Work task: From the line with "Od té chvíle" to the final line of the records, every line is to be duplicated exactly, both of those lines included.

(Collected data)

--

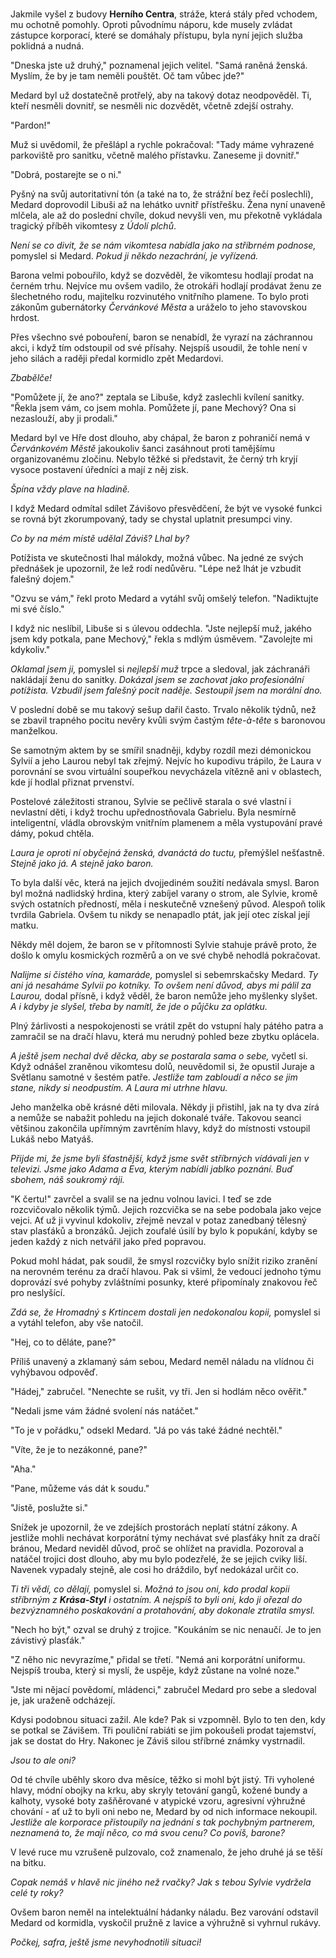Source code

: #

Jakmile vyšel z budovy **Herního Centra**, stráže, která stály před vchodem, mu ochotně pomohly. Oproti původnímu náporu, kde musely zvládat zástupce korporací, které se domáhaly přístupu, byla nyní jejich služba poklidná a nudná.

"Dneska jste už druhý," poznamenal jejich velitel. "Samá raněná ženská. Myslím, že by je tam neměli pouštět. Oč tam vůbec jde?"

Medard byl už dostatečně protřelý, aby na takový dotaz neodpověděl. Ti, kteří nesměli dovnitř, se nesměli nic dozvědět, včetně zdejší ostrahy.

"Pardon!"

Muž si uvědomil, že přešlápl a rychle pokračoval: "Tady máme vyhrazené parkoviště pro sanitku, včetně malého přístavku. Zaneseme ji dovnitř."

"Dobrá, postarejte se o ni."

Pyšný na svůj autoritativní tón (a také na to, že strážní bez řečí poslechli), Medard doprovodil Libuši až na lehátko uvnitř přístřešku. Žena nyní unaveně mlčela, ale až do poslední chvíle, dokud nevyšli ven, mu překotně vykládala tragický příběh vikomtesy z *Údolí plchů*.

*Není se co divit, že se nám vikomtesa nabídla jako na stříbrném podnose,* pomyslel si Medard. *Pokud ji někdo nezachrání, je vyřízená.*

Barona velmi pobouřilo, když se dozvěděl, že vikomtesu hodlají prodat na černém trhu. Nejvíce mu ovšem vadilo, že otrokáři hodlají prodávat ženu ze šlechetného rodu, majitelku rozvinutého vnitřního plamene. To bylo proti zákonům gubernátorky *Červánkové Města* a uráželo to jeho stavovskou hrdost.

Přes všechno své pobouření, baron se nenabídl, že vyrazí na záchrannou akci, i když tím odstoupil od své přísahy. Nejspíš usoudil, že tohle není v jeho silách a raději předal kormidlo zpět Medardovi.

*Zbabělče!*

"Pomůžete jí, že ano?" zeptala se Libuše, když zaslechli kvílení sanitky. "Řekla jsem vám, co jsem mohla. Pomůžete jí, pane Mechový? Ona si nezaslouží, aby ji prodali."

Medard byl ve Hře dost dlouho, aby chápal, že baron z pohraničí nemá v *Červánkovém Městě* jakoukoliv šanci zasáhnout proti tamějšímu organizovanému zločinu. Nebylo těžké si představit, že černý trh kryjí vysoce postavení úředníci a mají z něj zisk.

*Špína vždy plave na hladině.*

I když Medard odmítal sdílet Závišovo přesvědčení, že být ve vysoké funkci se rovná být zkorumpovaný, tady se chystal uplatnit presumpci viny.

*Co by na mém místě udělal Záviš? Lhal by?*

Potížista ve skutečnosti lhal málokdy, možná vůbec. Na jedné ze svých přednášek je upozornil, že lež rodí nedůvěru. "Lépe než lhát je vzbudit falešný dojem."

"Ozvu se vám," řekl proto Medard a vytáhl svůj omšelý telefon. "Nadiktujte mi své číslo."

I když nic neslíbil, Libuše si s úlevou oddechla. "Jste nejlepší muž, jakého jsem kdy potkala, pane Mechový," řekla s mdlým úsměvem. "Zavolejte mi kdykoliv."

*Oklamal jsem ji,* pomyslel si *nejlepší muž* trpce a sledoval, jak záchranáři nakládají ženu do sanitky. *Dokázal jsem se zachovat jako profesionální potížista. Vzbudil jsem falešný pocit naděje. Sestoupil jsem na morální dno.*

V poslední době se mu takový sešup dařil často. Trvalo několik týdnů, než se zbavil trapného pocitu nevěry kvůli svým častým *tête-à-tête* s baronovou manželkou.

Se samotným aktem by se smířil snadněji, kdyby rozdíl mezi démonickou Sylvií a jeho Laurou nebyl tak zřejmý. Nejvíc ho kupodivu trápilo, že Laura v porovnání se svou virtuální soupeřkou nevycházela vítězně ani v oblastech, kde jí hodlal přiznat prvenství.

Postelové záležitosti stranou, Sylvie se pečlivě starala o své vlastní i nevlastní děti, i když trochu upřednostňovala Gabrielu. Byla nesmírně inteligentní, vládla obrovským vnitřním plamenem a měla vystupování pravé dámy, pokud chtěla.

*Laura je oproti ní obyčejná ženská, dvanáctá do tuctu,* přemýšlel nešťastně. *Stejně jako já. A stejně jako baron.*

To byla další věc, která na jejich dvojjediném soužití nedávala smysl. Baron byl možná nadlidský hrdina, který zabíjel varany o strom, ale Sylvie, kromě svých ostatních předností, měla i neskutečně vznešený původ. Alespoň tolik tvrdila Gabriela. Ovšem tu nikdy se nenapadlo ptát, jak její otec získal její matku.

Někdy měl dojem, že baron se v přítomnosti Sylvie stahuje právě proto, že došlo k omylu kosmických rozměrů a on ve své chybě nehodlá pokračovat.

*Nalijme si čistého vína, kamaráde,* pomyslel si sebemrskačsky Medard. *Ty ani já nesaháme Sylvii po kotníky. To ovšem není důvod, abys mi pálil za Laurou,* dodal přísně, i když věděl, že baron nemůže jeho myšlenky slyšet. *A i kdyby je slyšel, třeba by namítl, že jde o půjčku za oplátku.*

Plný žárlivosti a nespokojenosti se vrátil zpět do vstupní haly pátého patra a zamračil se na dračí hlavu, která mu nerudný pohled beze zbytku oplácela.

*A ještě jsem nechal dvě děcka, aby se postarala sama o sebe,* vyčetl si. Když odnášel zraněnou vikomtesu dolů, neuvědomil si, že opustil Juraje a Světlanu samotné v šestém patře. *Jestliže tam zabloudí a něco se jim stane, nikdy si neodpustím. A Laura mi utrhne hlavu.*

Jeho manželka obě krásné děti milovala. Někdy ji přistihl, jak na ty dva zírá a nemůže se nabažit pohledu na jejich dokonalé tváře. Takovou seanci většinou zakončila upřímným zavrtěním hlavy, když do místnosti vstoupil Lukáš nebo Matyáš.

*Přijde mi, že jsme byli šťastnější, když jsme svět stříbrných vídávali jen v televizi. Jsme jako Adama a Eva, kterým nabídli jablko poznání. Buď sbohem, náš soukromý ráji.*

"K čertu!" zavrčel a svalil se na jednu volnou lavici. I teď se zde rozcvičovalo několik týmů. Jejich rozcvička se na sebe podobala jako vejce vejci. Ať už ji vyvinul kdokoliv, zřejmě nevzal v potaz zanedbaný tělesný stav plasťáků a bronzáků. Jejich zoufalé úsilí by bylo k popukání, kdyby se jeden každý z nich netvářil jako před popravou.

Pokud mohl hádat, pak soudil, že smysl rozcvičky bylo snížit riziko zranění na nerovném terénu za dračí hlavou. Pak si všiml, že vedoucí jednoho týmu doprovází své pohyby zvláštními posunky, které připomínaly znakovou řeč pro neslyšící.

*Zdá se, že Hromadný s Krtincem dostali jen nedokonalou kopii,* pomyslel si a vytáhl telefon, aby vše natočil.

"Hej, co to děláte, pane?"

Příliš unavený a zklamaný sám sebou, Medard neměl náladu na vlídnou či vyhýbavou odpověď.

"Hádej," zabručel. "Nenechte se rušit, vy tři. Jen si hodlám něco ověřit."

"Nedali jsme vám žádné svolení nás natáčet."

"To je v pořádku," odsekl Medard. "Já po vás také žádné nechtěl."

"Víte, že je to nezákonné, pane?"

"Aha."

"Pane, můžeme vás dát k soudu."

"Jistě, poslužte si."

Snížek je upozornil, že ve zdejších prostorách neplatí státní zákony. A jestliže mohli nechávat korporátní týmy nechávat své plasťáky hnít za dračí bránou, Medard neviděl důvod, proč se ohlížet na pravidla. Pozoroval a natáčel trojici dost dlouho, aby mu bylo podezřelé, že se jejich cviky liší. Navenek vypadaly stejně, ale cosi ho dráždilo, byť nedokázal určit co.

*Ti tři vědí, co dělají,* pomyslel si. *Možná to jsou oni, kdo prodal kopii stříbrným z **Krása-Styl** i ostatním. A nejspíš to byli oni, kdo ji ořezal do bezvýznamného poskakování a protahování, aby dokonale ztratila smysl.*

"Nech ho být," ozval se druhý z trojice. "Koukáním se nic nenaučí. Je to jen závistivý plasťák."

"Z něho nic nevyrazíme," přidal se třetí. "Nemá ani korporátní uniformu. Nejspíš trouba, který si myslí, že uspěje, když zůstane na volné noze."

"Jste mi nějací povědomí, mládenci," zabručel Medard pro sebe a sledoval je, jak uraženě odcházejí.

Kdysi podobnou situaci zažil. Ale kde? Pak si vzpomněl. Bylo to ten den, kdy se potkal se Závišem. Tři pouliční rabiáti se jim pokoušeli prodat tajemství, jak se dostat do Hry. Nakonec je Záviš silou stříbrné známky vystrnadil.

*Jsou to ale oni?*

Od té chvíle uběhly skoro dva měsíce, těžko si mohl být jistý. Tři vyholené hlavy, módní obojky na krku, aby skryly tetování gangů, kožené bundy a kalhoty, vysoké boty zašňěrované v atypické vzoru, agresivní výhružné chování - ať už to byli oni nebo ne, Medard by od nich informace nekoupil. *Jestliže ale korporace přistoupily na jednání s tak pochybným partnerem, neznamená to, že mají něco, co má svou cenu? Co povíš, barone?*

V levé ruce mu vzrušeně pulzovalo, což znamenalo, že jeho druhé já se těší na bitku.

*Copak nemáš v hlavě nic jiného než rvačky? Jak s tebou Sylvie vydržela celé ty roky?*

Ovšem baron neměl na intelektuální hádanky náladu. Bez varování odstavil Medard od kormidla, vyskočil pružně z lavice a výhružně si vyhrnul rukávy.

*Počkej, safra, ještě jsme nevyhodnotili situaci!*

--

Solution below:
Od té chvíle uběhly skoro dva měsíce, těžko si mohl být jistý. Tři vyholené hlavy, módní obojky na krku, aby skryly tetování gangů, kožené bundy a kalhoty, vysoké boty zašňěrované v atypické vzoru, agresivní výhružné chování - ať už to byli oni nebo ne, Medard by od nich informace nekoupil. *Jestliže ale korporace přistoupily na jednání s tak pochybným partnerem, neznamená to, že mají něco, co má svou cenu? Co povíš, barone?*

V levé ruce mu vzrušeně pulzovalo, což znamenalo, že jeho druhé já se těší na bitku.

*Copak nemáš v hlavě nic jiného než rvačky? Jak s tebou Sylvie vydržela celé ty roky?*

Ovšem baron neměl na intelektuální hádanky náladu. Bez varování odstavil Medard od kormidla, vyskočil pružně z lavice a výhružně si vyhrnul rukávy.

*Počkej, safra, ještě jsme nevyhodnotili situaci!*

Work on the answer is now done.